Task details
Please return every line of the records below that holds the word "interpretazione".

Collected data:
[Start of Attachment]

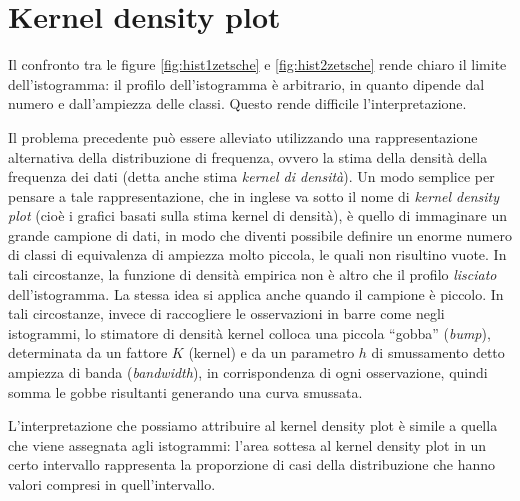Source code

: \documentclass[
  10pt,
  italian,
  a4paper,
  extrafontsizes,onecolumn,openright
  ]{memoir}
\theoremstyle{definition}
\theoremstyle{definition}
\theoremstyle{definition}
\theoremstyle{definition}
\theoremstyle{remark}
\begin{document}
\hypertarget{kernel-density-plot}{%
\section{Kernel density plot}\label{kernel-density-plot}}

Il confronto tra le figure \ref{fig:hist1zetsche} e \ref{fig:hist2zetsche} rende chiaro il limite dell'istogramma: il profilo dell'istogramma è arbitrario, in quanto dipende dal numero e dall'ampiezza delle classi. Questo rende difficile l'interpretazione.

Il problema precedente può essere alleviato utilizzando una
rappresentazione alternativa della distribuzione di frequenza, ovvero la
stima della densità della frequenza dei dati (detta anche stima \emph{kernel
di densità}). Un modo semplice per pensare a tale rappresentazione, che
in inglese va sotto il nome di \emph{kernel density plot} (cioè i grafici basati sulla stima kernel di densità), è quello di immaginare un grande campione di dati, in modo che diventi possibile definire un enorme numero di classi di equivalenza di ampiezza molto piccola, le quali non risultino vuote. In tali circostanze, la funzione di densità empirica non è altro che il profilo \emph{lisciato} dell'istogramma. La stessa idea si applica anche quando il campione è piccolo. In tali circostanze, invece di raccogliere le osservazioni in barre come negli istogrammi, lo stimatore di densità kernel colloca una piccola ``gobba'' (\emph{bump}), determinata da un fattore \(K\) (kernel) e da un parametro \(h\) di smussamento detto ampiezza di banda (\emph{bandwidth}), in corrispondenza di ogni osservazione, quindi somma le gobbe risultanti generando una curva smussata.

L'interpretazione che possiamo attribuire al kernel density plot è simile a quella che viene assegnata agli istogrammi: l'area sottesa al kernel density plot in un certo intervallo rappresenta la proporzione di casi della distribuzione che hanno valori compresi in quell'intervallo.
\end{document}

[End of Attachment]

Task answer
Il confronto tra le figure \ref{fig:hist1zetsche} e \ref{fig:hist2zetsche} rende chiaro il limite dell'istogramma: il profilo dell'istogramma è arbitrario, in quanto dipende dal numero e dall'ampiezza delle classi. Questo rende difficile l'interpretazione.
L'interpretazione che possiamo attribuire al kernel density plot è simile a quella che viene assegnata agli istogrammi: l'area sottesa al kernel density plot in un certo intervallo rappresenta la proporzione di casi della distribuzione che hanno valori compresi in quell'intervallo.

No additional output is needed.